Mikael laughed, and raised his hand. Instantly, the soil began to stir. “You chose a bad place. I am of the dead now, and the dead will obey me.”
Skeletal limbs sprang forth from the dirt, quickly followed by the skulls and torsos that wore them. Most carried age-worn armor and weapons. At a simple gesture, all skeletons threw themselves at Samuel.
“Light shield me,” Samuel said, and through these words his sword and armor erupted in radiant light, crushing the first wave of assailants. The next was quickly upon him, and Samuel fought like a lion, wielding his power with a desperate fierceness. It would not be enough. The knight would soon be overwhelmed.
A roar sounded on the battlefield, followed by the shattering of bones. Samuel spotted Rorik’s massive shape, ploughing his way through the masses. He was soon upon his friend.
“We have to leave,” he shouted.
“We can’t let him live,” Samuel shouted back, crushing three skeletons with a single strong blow. “We have to fight.”

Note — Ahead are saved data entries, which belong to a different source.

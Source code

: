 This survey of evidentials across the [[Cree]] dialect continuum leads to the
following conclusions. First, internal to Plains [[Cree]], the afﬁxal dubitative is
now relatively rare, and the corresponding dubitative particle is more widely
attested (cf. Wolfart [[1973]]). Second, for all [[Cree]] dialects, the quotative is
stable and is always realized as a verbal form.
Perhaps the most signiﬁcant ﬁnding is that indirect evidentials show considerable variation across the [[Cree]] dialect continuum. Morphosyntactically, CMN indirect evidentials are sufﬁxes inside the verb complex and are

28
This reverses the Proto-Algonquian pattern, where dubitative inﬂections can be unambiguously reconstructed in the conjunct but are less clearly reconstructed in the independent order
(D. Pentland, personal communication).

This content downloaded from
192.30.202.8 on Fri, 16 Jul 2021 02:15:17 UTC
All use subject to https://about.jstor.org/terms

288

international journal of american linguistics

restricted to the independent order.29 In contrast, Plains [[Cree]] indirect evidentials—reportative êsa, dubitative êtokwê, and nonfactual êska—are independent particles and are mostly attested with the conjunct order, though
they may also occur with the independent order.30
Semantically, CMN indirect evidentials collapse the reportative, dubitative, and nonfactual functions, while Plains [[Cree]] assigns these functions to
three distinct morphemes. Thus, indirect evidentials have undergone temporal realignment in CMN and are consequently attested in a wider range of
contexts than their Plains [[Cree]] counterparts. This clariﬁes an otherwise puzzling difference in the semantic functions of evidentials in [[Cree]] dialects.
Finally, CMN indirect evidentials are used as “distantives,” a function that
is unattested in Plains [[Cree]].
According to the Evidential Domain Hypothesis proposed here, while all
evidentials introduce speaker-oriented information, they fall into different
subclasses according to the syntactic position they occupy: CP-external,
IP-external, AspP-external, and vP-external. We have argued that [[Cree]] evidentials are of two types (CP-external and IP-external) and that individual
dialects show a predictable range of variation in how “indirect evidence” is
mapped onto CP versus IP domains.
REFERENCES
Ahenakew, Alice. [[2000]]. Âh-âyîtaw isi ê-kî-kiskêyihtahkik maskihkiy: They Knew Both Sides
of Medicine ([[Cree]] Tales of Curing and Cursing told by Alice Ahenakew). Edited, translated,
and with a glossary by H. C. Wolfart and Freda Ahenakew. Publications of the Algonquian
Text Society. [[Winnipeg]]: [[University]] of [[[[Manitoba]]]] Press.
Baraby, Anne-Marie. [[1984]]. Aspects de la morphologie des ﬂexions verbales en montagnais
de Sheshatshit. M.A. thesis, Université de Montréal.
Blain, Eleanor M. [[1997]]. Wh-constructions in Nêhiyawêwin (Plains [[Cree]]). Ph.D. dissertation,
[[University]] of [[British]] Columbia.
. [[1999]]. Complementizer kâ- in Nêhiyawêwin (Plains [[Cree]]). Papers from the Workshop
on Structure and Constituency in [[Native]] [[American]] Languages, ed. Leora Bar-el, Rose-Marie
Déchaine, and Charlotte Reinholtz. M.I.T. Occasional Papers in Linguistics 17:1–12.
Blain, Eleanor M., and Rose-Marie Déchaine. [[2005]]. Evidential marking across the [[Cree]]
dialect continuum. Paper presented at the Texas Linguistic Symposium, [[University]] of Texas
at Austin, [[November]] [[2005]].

“We’ll fight another day. Come on.”
Rorik grasped Samuel and pulled him through the gap he had created, chased by countless risen warriors. As they fled to safety, they could hear Mikael’s manic laughter, the sickening rattle of the rising dead and felt the dire threat to their Order that hung thick in the air.
They had lost a brother.
And in return, they had gained a nemesis.